Better to take out a loan, even one without those financial guarantees banks gave out. She knew about a man thereabouts who lent money easily if you went to him with a recommendation, and she knew someone who could recommend her. She wouldn’t make her look bad. If necessary, she’d clean houses to pay off every last cent. No one doubted it. The problem was that the creditor didn’t give out long-term loans for the amount she was requesting. And in her case, a recommendation didn’t cut it: he wanted more, in case she suddenly discovered Paris was a nicer place to live and ended up staying there for ever. All he asked for was something that would give him peace of mind while she was away: a little parcel of land, a small house, something with a property title to quieten his nerves. He wasn’t a man of much faith, even though he’d have liked to be. Perhaps in another time, in other clothes, under other circumstances. But unfortunately, things were the way they were, and he couldn’t give her what she was asking for. Instead, he suggested she appeal to the television networks. Or to the recently elected mayor. Desperate to cover up the fraud that’d gotten him elected, he thought it pragmatic to give everyone anything they asked for.
In the end, there was no need. Before she agreed to seek him out, she got a phone call from another office sponsored by another church that gave her aid, saying they might have a solution to her money issue: someone had heard her story and wanted to make a donation toward her trip. The only thing the person asked in return was to meet her. They hadn’t asked why, assuming it was just a way to verify everything she’d said was true.

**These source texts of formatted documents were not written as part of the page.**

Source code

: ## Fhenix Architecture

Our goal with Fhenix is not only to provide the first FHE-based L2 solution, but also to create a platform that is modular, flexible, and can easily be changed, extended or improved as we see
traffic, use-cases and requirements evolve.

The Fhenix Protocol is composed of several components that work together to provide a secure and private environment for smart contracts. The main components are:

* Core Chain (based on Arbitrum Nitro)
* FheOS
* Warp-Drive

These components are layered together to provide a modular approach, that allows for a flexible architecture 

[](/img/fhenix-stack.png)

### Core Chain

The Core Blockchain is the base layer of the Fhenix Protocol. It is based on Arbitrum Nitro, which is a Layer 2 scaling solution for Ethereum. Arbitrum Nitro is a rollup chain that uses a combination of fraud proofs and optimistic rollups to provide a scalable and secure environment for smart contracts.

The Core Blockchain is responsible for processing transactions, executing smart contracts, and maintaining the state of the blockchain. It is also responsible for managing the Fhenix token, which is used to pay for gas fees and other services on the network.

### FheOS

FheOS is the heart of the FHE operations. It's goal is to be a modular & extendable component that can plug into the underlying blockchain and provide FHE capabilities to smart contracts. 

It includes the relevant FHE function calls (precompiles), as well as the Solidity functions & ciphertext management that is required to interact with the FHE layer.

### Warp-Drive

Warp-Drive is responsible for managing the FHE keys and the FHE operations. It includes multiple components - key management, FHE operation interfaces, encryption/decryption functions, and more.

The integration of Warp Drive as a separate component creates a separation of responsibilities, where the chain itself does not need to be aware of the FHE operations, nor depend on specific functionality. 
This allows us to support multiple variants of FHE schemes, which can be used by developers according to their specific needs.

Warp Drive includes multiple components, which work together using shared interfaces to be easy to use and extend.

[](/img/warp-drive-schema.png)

If she agreed, they could meet at their offices in the capital or arrange for the person to visit her village. The first option seemed preferable. The person, however, thought it best to go to her. They weren’t the kind who thought they could understand her situation better by walking her paths or glimpsing her walls. They weren’t giving themselves any false hope. It just struck them that if a woman like her had trouble getting hold of enough money to travel someplace else in the world, she would certainly also have trouble making her way to the capital.
The people at the agency explained that she’d have to come to them anyway, since there were no travel agents where she lived. The closest one was in the state capital. If the donor wanted, she could go there to buy the ticket, but the woman would still have to come to the capital to arrange a passport. They were certain she didn’t have one. The donor insisted on going to her and the agency agreed. One day, they took the donor all the way to the woman’s house, without telling her, so that she could see how the woman really lived.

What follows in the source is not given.